I try to focus on something specific in the middle distance and I notice a solitary roofing tile come loose from its housing and fly out into the road. It lands well out of my path but then I see another, and another, and now tiles and bricks from all of the houses are collapsing into the road around and ahead of me.
The concrete and tarmac is rising up in brutal hunks now, forging a treacherous path in front of me. Kerbs like a coastline impose jagged urban cliff replicas on my route. Bricks arc and whirl across my field of vision in deadly red streaks. I hear a thousand windows explode around me and into the horizon. A loaded green bin zips past my head bottom first, trailing its contents in a paper and tin vortex behind it. I head for the eye of the phenomenon, terrified.
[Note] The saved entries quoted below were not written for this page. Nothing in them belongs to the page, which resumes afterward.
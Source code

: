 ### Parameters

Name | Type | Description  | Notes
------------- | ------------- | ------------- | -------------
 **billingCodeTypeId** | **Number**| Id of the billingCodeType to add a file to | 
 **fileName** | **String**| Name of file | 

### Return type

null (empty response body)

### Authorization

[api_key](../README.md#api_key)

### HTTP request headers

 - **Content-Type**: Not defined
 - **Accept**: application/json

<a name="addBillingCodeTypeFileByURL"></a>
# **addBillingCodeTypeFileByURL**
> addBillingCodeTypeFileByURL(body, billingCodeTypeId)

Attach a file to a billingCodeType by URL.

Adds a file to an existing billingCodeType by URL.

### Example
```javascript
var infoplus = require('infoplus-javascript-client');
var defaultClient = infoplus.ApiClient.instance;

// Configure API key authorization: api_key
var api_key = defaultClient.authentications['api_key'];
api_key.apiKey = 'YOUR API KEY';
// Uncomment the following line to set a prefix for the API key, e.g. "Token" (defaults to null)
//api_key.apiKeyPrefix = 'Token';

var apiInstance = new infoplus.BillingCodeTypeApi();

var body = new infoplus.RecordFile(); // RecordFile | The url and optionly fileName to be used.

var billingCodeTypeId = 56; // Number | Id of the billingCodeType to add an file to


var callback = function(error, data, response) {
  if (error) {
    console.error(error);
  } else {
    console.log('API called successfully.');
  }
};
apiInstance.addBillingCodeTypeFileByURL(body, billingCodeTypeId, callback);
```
All sound stops as my front wheel errs two inches to the left. Impossible to correct, it sweeps further and I watch the whole bike disappear from under me. I remain on course, heading dead straight into the chaotic perspective. I soar through clouds of glass shards, through dust and dirt and brick, through concrete chunks and plastic sides, through a kaleidoscope of the pixels of everyday, torn up and about, made unbearable by my goal.
If I ever told you that I loved you, you wouldn’t believe me. If you knew me then you’d say I don’t believe I can love. If you didn’t know me then you’d ask me what possible reason I could have for loving you. I’d understand. But understanding doesn’t make it easier. I will never really touch you, I will never really talk to you. You are unattainable and that is why I love you. The vortex closes around you, still some way in the distance, and you don’t see me fall to the ground, amongst the slowly settling debris.